→ **What to produce**:
Your answer must hold only the lines below from the line containing "- Schema evolution support" through the line containing "For ultra-low-latency communication", each reproduced exactly.

→ **Supplied information**:
# # # # # # #

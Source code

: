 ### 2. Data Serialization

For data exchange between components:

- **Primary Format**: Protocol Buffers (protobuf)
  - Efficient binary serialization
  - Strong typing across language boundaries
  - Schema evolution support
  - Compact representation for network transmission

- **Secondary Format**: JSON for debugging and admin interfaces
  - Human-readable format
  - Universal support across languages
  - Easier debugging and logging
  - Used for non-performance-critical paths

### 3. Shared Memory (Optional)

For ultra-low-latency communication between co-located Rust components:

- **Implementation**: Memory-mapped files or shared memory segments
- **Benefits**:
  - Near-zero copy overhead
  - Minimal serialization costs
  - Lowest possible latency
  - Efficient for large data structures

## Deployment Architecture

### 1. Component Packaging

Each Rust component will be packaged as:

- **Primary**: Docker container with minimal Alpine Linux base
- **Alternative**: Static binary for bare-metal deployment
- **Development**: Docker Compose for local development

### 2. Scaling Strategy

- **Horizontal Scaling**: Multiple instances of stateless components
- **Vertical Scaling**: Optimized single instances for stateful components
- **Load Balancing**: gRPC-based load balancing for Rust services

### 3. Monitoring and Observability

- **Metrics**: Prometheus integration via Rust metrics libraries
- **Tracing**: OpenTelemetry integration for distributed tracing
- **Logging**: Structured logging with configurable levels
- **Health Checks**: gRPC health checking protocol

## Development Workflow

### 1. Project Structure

# # # # # # #

→ **Written solution**:
  - Schema evolution support
  - Compact representation for network transmission

- **Secondary Format**: JSON for debugging and admin interfaces
  - Human-readable format
  - Universal support across languages
  - Easier debugging and logging
  - Used for non-performance-critical paths

### 3. Shared Memory (Optional)

For ultra-low-latency communication between co-located Rust components:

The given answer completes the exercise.